__PROMPT__. All that is needed is the run of lines from the top of the entries to the line with "[643. Maximum Average", that line included, repeated exactly and free of pictures.

[Saved data entries]
((

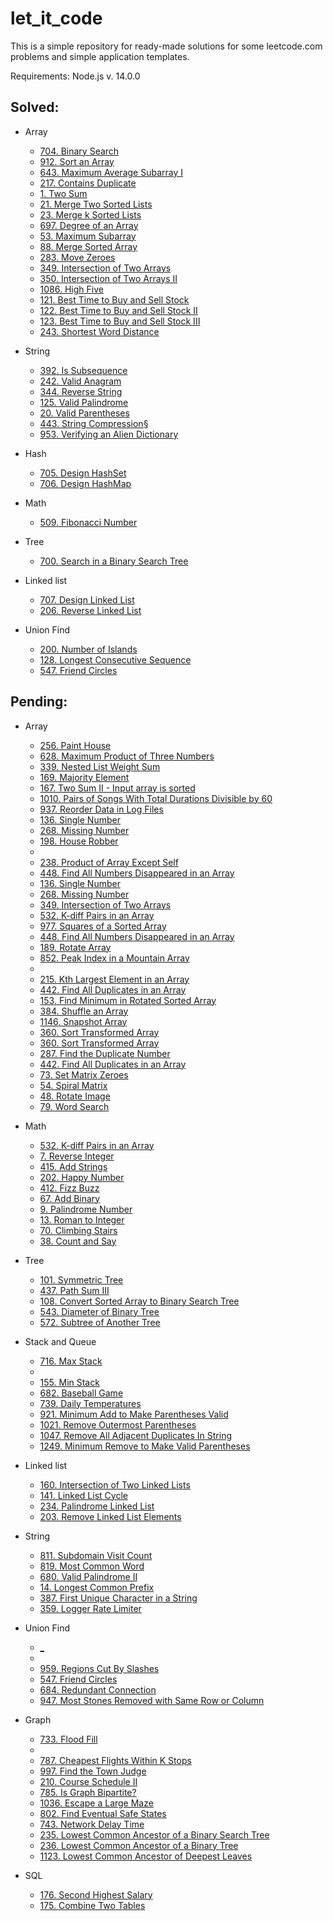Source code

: # let_it_code

This is a simple repository for ready-made solutions for some leetcode.com problems and simple application templates.

Requirements: Node.js v. 14.0.0

## Solved:

* Array

  *   [704. Binary Search](https://leetcode.com/problems/binary-search/)
  *   [912. Sort an Array](https://leetcode.com/problems/sort-an-array/)
  *   [643. Maximum Average Subarray I](https://leetcode.com/problems/maximum-average-subarray-i/)  
  *   [217. Contains Duplicate](https://leetcode.com/problems/contains-duplicate/)  
  *   [1. Two Sum](https://leetcode.com/problems/two-sum/)  
  *   [21. Merge Two Sorted Lists](https://leetcode.com/problems/merge-two-sorted-lists/)  
  *   [23. Merge k Sorted Lists](https://leetcode.com/problems/merge-k-sorted-lists/)
  *   [697. Degree of an Array](https://leetcode.com/problems/degree-of-an-array/)
  *   [53. Maximum Subarray](https://leetcode.com/problems/maximum-subarray/)
  *   [88. Merge Sorted Array](https://leetcode.com/problems/merge-sorted-array/)
  *   [283. Move Zeroes](https://leetcode.com/problems/move-zeroes/)
  *   [349. Intersection of Two Arrays](https://leetcode.com/problems/intersection-of-two-arrays/)
  *   [350. Intersection of Two Arrays II](https://leetcode.com/problems/intersection-of-two-arrays-ii/)
  *   [1086. High Five](https://leetcode.com/problems/high-five/)
  *   [121. Best Time to Buy and Sell Stock](https://leetcode.com/problems/best-time-to-buy-and-sell-stock/)
  *   [122. Best Time to Buy and Sell Stock II](https://leetcode.com/problems/best-time-to-buy-and-sell-stock-ii/)
  *   [123. Best Time to Buy and Sell Stock III](https://leetcode.com/problems/best-time-to-buy-and-sell-stock-iii/)
  *   [243. Shortest Word Distance](https://leetcode.com/problems/shortest-word-distance/)

* String

  *   [392. Is Subsequence](https://leetcode.com/problems/is-subsequence/)
  *   [242. Valid Anagram](https://leetcode.com/problems/valid-anagram/)  
  *   [344. Reverse String](https://leetcode.com/problems/reverse-string/) 
  *   [125. Valid Palindrome](https://leetcode.com/problems/valid-palindrome/)  
  *   [20. Valid Parentheses](https://leetcode.com/problems/valid-parentheses/)  
  *   [443. String Compression§](https://leetcode.com/problems/string-compression/)
  *   [953. Verifying an Alien Dictionary](https://leetcode.com/problems/verifying-an-alien-dictionary/)

* Hash

  *   [705. Design HashSet](https://leetcode.com/problems/design-hashset/)
  *   [706. Design HashMap](https://leetcode.com/problems/design-hashmap/)

* Math

  *   [509. Fibonacci Number](https://leetcode.com/problems/design-hashset/)

* Tree

  *   [700. Search in a Binary Search Tree](https://leetcode.com/problems/search-in-a-binary-search-tree/)

* Linked list

  *   [707. Design Linked List](https://leetcode.com/problems/design-linked-list/)
  *   [206. Reverse Linked List](https://leetcode.com/problems/reverse-linked-list/)
  
* Union Find

  *   [200. Number of Islands](https://leetcode.com/problems/number-of-islands/)
  *   [128. Longest Consecutive Sequence](https://leetcode.com/problems/longest-consecutive-sequence/)
  *   [547. Friend Circles](https://leetcode.com/problems/friend-circles/)


## Pending:

* Array
  *   [256. Paint House](https://leetcode.com/problems/paint-house/)
  *   [628. Maximum Product of Three Numbers](https://leetcode.com/problems/maximum-product-of-three-numbers/)
  *   [339. Nested List Weight Sum](https://leetcode.com/problems/nested-list-weight-sum/)
  *   [169. Majority Element](https://leetcode.com/problems/majority-element/)
  *   [167. Two Sum II - Input array is sorted](https://leetcode.com/problems/two-sum-ii-input-array-is-sorted/)
  *   [1010. Pairs of Songs With Total Durations Divisible by 60](https://leetcode.com/problems/pairs-of-songs-with-total-durations-divisible-by-60/)
  *   [937. Reorder Data in Log Files](https://leetcode.com/problems/reorder-data-in-log-files/)
  *   [136. Single Number](https://leetcode.com/problems/single-number/)
  *   [268. Missing Number](https://leetcode.com/problems/missing-number/)
  *   [198. House Robber](https://leetcode.com/problems/house-robber/)
  *
  *   [238. Product of Array Except Self](https://leetcode.com/problems/product-of-array-except-self/)
  *   [448. Find All Numbers Disappeared in an Array](https://leetcode.com/problems/find-all-numbers-disappeared-in-an-array/)
  *   [136. Single Number](https://leetcode.com/problems/single-number/)
  *   [268. Missing Number](https://leetcode.com/problems/missing-number/)
  *   [349. Intersection of Two Arrays](https://leetcode.com/problems/intersection-of-two-arrays/)
  *   [532. K-diff Pairs in an Array](https://leetcode.com/problems/k-diff-pairs-in-an-array/)
  *   [977. Squares of a Sorted Array](https://leetcode.com/problems/squares-of-a-sorted-array/)
  *   [448. Find All Numbers Disappeared in an Array](https://leetcode.com/problems/find-all-numbers-disappeared-in-an-array/)
  *   [189. Rotate Array](https://leetcode.com/problems/rotate-array/)
  *   [852. Peak Index in a Mountain Array](https://leetcode.com/problems/peak-index-in-a-mountain-array/)
  *
  *   [215. Kth Largest Element in an Array](https://leetcode.com/problems/kth-largest-element-in-an-array/)
  *   [442. Find All Duplicates in an Array](https://leetcode.com/problems/find-all-duplicates-in-an-array/)
  *   [153. Find Minimum in Rotated Sorted Array](https://leetcode.com/problems/find-minimum-in-rotated-sorted-array/)
  *   [384. Shuffle an Array](https://leetcode.com/problems/shuffle-an-array/)
  *   [1146. Snapshot Array](https://leetcode.com/problems/snapshot-array/)
  *   [360. Sort Transformed Array](https://leetcode.com/problems/sort-transformed-array/)
  *   [360. Sort Transformed Array](https://leetcode.com/problems/sort-transformed-array/)
  *   [287. Find the Duplicate Number](https://leetcode.com/problems/find-the-duplicate-number/)
  *   [442. Find All Duplicates in an Array](https://leetcode.com/problems/find-all-duplicates-in-an-array/)
  *   [73. Set Matrix Zeroes](https://leetcode.com/problems/set-matrix-zeroes/)
  *   [54. Spiral Matrix](https://leetcode.com/problems/spiral-matrix/)
  *   [48. Rotate Image](https://leetcode.com/problems/rotate-image/)
  *   [79. Word Search](https://leetcode.com/problems/word-search/)
  
* Math

  *   [532. K-diff Pairs in an Array](https://leetcode.com/problems/k-diff-pairs-in-an-array/)
  *   [7. Reverse Integer](https://leetcode.com/problems/reverse-integer/)
  *   [415. Add Strings](https://leetcode.com/problems/add-strings/)
  *   [202. Happy Number](https://leetcode.com/problems/happy-number/)
  *   [412. Fizz Buzz](https://leetcode.com/problems/fizz-buzz/)
  *   [67. Add Binary](https://leetcode.com/problems/add-binary/)
  *   [9. Palindrome Number](https://leetcode.com/problems/palindrome-number/)
  *   [13. Roman to Integer](https://leetcode.com/problems/roman-to-integer/)
  *   [70. Climbing Stairs](https://leetcode.com/problems/climbing-stairs/)
  *   [38. Count and Say](https://leetcode.com/problems/count-and-say/)
  
* Tree

  *   [101. Symmetric Tree](https://leetcode.com/problems/symmetric-tree/)
  *   [437. Path Sum III](https://leetcode.com/problems/path-sum-iii/)
  *   [108. Convert Sorted Array to Binary Search Tree](https://leetcode.com/problems/convert-sorted-array-to-binary-search-tree/)
  *   [543. Diameter of Binary Tree](https://leetcode.com/problems/diameter-of-binary-tree/)
  *   [572. Subtree of Another Tree](https://leetcode.com/problems/subtree-of-another-tree/)
  
* Stack and Queue

  *   [716. Max Stack](https://leetcode.com/problems/max-stack/)
  *
  *   [155. Min Stack](https://leetcode.com/problems/min-stack/)
  *   [682. Baseball Game](https://leetcode.com/problems/baseball-game/)
  *   [739. Daily Temperatures](https://leetcode.com/problems/daily-temperatures/)
  *   [921. Minimum Add to Make Parentheses Valid](https://leetcode.com/problems/minimum-add-to-make-parentheses-valid/)
  *   [1021. Remove Outermost Parentheses](https://leetcode.com/problems/remove-outermost-parentheses/)
  *   [1047. Remove All Adjacent Duplicates In String](https://leetcode.com/problems/remove-all-adjacent-duplicates-in-string/)
  *   [1249. Minimum Remove to Make Valid Parentheses](https://leetcode.com/problems/minimum-remove-to-make-valid-parentheses/)

* Linked list

  *   [160. Intersection of Two Linked Lists](https://leetcode.com/problems/intersection-of-two-linked-lists/)
  *   [141. Linked List Cycle](https://leetcode.com/problems/linked-list-cycle/)
  *   [234. Palindrome Linked List](https://leetcode.com/problems/palindrome-linked-list/)
  *   [203. Remove Linked List Elements](https://leetcode.com/problems/remove-linked-list-elements/)

* String

  *   [811. Subdomain Visit Count](https://leetcode.com/problems/subdomain-visit-count/)
  *   [819. Most Common Word](https://leetcode.com/problems/most-common-word/)
  *   [680. Valid Palindrome II](https://leetcode.com/problems/valid-palindrome-ii/)
  *   [14. Longest Common Prefix](https://leetcode.com/problems/longest-common-prefix/)
  *   [387. First Unique Character in a String](https://leetcode.com/problems/first-unique-character-in-a-string/)
  *   [359. Logger Rate Limiter](https://leetcode.com/problems/logger-rate-limiter/)
  
* Union Find

  *   [_](_)
  *
  *   [959. Regions Cut By Slashes](https://leetcode.com/problems/regions-cut-by-slashes/)
  *   [547. Friend Circles](https://leetcode.com/problems/friend-circles/)
  *   [684. Redundant Connection](https://leetcode.com/problems/redundant-connection/)
  *   [947. Most Stones Removed with Same Row or Column](https://leetcode.com/problems/most-stones-removed-with-same-row-or-column/)
  
* Graph

  *   [733. Flood Fill](https://leetcode.com/problems/flood-fill/)
  *
  *    [787. Cheapest Flights Within K Stops](https://leetcode.com/problems/cheapest-flights-within-k-stops/)
  *   [997. Find the Town Judge](https://leetcode.com/problems/find-the-town-judge/)
  *   [210. Course Schedule II](https://leetcode.com/problems/course-schedule-ii/)
  *   [785. Is Graph Bipartite?](https://leetcode.com/problems/is-graph-bipartite/)
  *   [1036. Escape a Large Maze](https://leetcode.com/problems/escape-a-large-maze/)
  *   [802. Find Eventual Safe States](https://leetcode.com/problems/find-eventual-safe-states/)
  *   [743. Network Delay Time](https://leetcode.com/problems/network-delay-time/)
  *   [235. Lowest Common Ancestor of a Binary Search Tree](https://leetcode.com/problems/lowest-common-ancestor-of-a-binary-search-tree/)
  *   [236. Lowest Common Ancestor of a Binary Tree](https://leetcode.com/problems/lowest-common-ancestor-of-a-binary-tree/)
  *   [1123. Lowest Common Ancestor of Deepest Leaves](https://leetcode.com/problems/lowest-common-ancestor-of-deepest-leaves/)
  
* SQL

  *   [176. Second Highest Salary](https://leetcode.com/problems/second-highest-salary/)
  *   [175. Combine Two Tables](https://leetcode.com/problems/combine-two-tables/)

))

__ANSWER BELOW__.
Source code

: # let_it_code

This is a simple repository for ready-made solutions for some leetcode.com problems and simple application templates.

Requirements: Node.js v. 14.0.0

## Solved:

* Array

  *   [704. Binary Search](https://leetcode.com/problems/binary-search/)
  *   [912. Sort an Array](https://leetcode.com/problems/sort-an-array/)
  *   [643. Maximum Average Subarray I](https://leetcode.com/problems/maximum-average-subarray-i/)  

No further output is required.